Exercise 2#

Exercise: Working out the optimum segment length

Consider a simulation with a Model Cost of 11 simulated years per day.

If your goal is to run a 30 year simulation with each segment having an integer number of years and you have a 12 hour wall clock limit on your machine’s queue, what values of STOP OPTION, STOP N and RESUBMIT would you select to minimize the number of individual resubmissions?

Note: For simplicity, we aim for each run to have a duration that is a whole number of years and you should also take care not to risk having your segment not being completed by the time 12 hours is over.

Click here for hints
  • Use the Model Cost to determine STOP_N and STOP_OPTION for each submission, taking into account the wall clock limit.

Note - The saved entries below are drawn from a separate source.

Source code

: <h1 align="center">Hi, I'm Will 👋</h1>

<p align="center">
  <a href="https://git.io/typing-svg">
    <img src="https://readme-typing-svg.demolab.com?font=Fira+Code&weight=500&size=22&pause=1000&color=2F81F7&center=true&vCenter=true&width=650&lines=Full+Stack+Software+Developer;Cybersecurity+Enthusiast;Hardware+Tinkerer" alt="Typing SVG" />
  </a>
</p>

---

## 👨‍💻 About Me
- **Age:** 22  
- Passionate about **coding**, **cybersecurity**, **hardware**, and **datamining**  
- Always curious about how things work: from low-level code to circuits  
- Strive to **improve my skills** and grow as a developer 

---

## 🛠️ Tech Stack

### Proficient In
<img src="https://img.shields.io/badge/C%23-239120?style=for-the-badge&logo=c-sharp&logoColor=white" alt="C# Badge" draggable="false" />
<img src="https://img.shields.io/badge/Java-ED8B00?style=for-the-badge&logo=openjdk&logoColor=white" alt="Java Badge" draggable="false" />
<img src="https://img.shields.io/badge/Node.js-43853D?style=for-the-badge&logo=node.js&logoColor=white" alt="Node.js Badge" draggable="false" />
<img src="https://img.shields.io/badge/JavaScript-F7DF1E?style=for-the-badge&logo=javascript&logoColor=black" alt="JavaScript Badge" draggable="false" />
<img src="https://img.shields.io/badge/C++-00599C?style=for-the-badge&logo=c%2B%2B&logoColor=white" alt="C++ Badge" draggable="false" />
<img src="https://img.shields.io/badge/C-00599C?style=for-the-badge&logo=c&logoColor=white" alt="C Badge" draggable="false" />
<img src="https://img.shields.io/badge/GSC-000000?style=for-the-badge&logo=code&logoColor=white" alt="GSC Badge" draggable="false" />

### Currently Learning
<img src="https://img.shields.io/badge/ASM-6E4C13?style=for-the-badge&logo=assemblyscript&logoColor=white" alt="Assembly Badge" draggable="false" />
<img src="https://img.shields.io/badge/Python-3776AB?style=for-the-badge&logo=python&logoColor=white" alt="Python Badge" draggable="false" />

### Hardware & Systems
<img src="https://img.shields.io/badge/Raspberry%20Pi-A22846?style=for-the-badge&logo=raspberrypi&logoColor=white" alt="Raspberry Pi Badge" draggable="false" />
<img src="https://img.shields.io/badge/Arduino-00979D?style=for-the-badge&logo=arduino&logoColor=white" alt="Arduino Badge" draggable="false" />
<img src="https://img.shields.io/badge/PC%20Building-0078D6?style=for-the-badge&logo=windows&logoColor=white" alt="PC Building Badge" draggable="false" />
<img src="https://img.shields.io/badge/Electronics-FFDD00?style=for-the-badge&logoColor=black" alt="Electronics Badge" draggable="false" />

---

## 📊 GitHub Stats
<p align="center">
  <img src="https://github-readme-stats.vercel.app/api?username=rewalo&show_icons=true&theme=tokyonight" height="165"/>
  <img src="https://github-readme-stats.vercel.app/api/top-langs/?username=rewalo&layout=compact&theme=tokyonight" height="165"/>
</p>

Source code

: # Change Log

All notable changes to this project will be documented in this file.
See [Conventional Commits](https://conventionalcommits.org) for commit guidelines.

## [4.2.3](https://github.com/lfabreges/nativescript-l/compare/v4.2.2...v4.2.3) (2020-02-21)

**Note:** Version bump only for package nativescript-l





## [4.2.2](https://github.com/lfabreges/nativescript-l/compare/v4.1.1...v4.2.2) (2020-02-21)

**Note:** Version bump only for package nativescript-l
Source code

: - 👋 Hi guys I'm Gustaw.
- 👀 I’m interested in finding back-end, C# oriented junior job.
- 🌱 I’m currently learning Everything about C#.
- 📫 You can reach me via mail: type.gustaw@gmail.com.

  • Next, calculate how many times you need to resubmit the job to reach the 30-year goal.

  • Then, set RESUBMIT using The total number of submissions = the initial submission + the number of resubmissions.

Click here for the solution

Suppose that you are aiming for a 30-year simulation and you find in the timing files that that your model throughput is 11 simulated years per day. If your wallclock limit is 12-hour, it means you can run roughly 5.5 years per submission.

However, it’s advisable to run a little less than what might appear optimum from this run because the exact throughput can vary. Additionally, it’s best to run an integer number of years if possible.

You can probably safely run 5 years within a 12-hour wall clock limit. So, you can set:

STOP OPTION=nyears
STOP N=5

Since you want to run 30 years, that means you need to submit the run 6 times (5 years x 6 = 30 years).

As “the total number of submissions = the initial submission + the number of resubmissions”, that means that you need 5 re-submissions after your first one. So you would set:

RESUBMIT=5

This is illustrated in Figure 1.
timing

Figure 1: Number of submissions

This can be achieved with

./xmlchange STOP_OPTION=nyears,STOP_N=5,RESUBMIT=5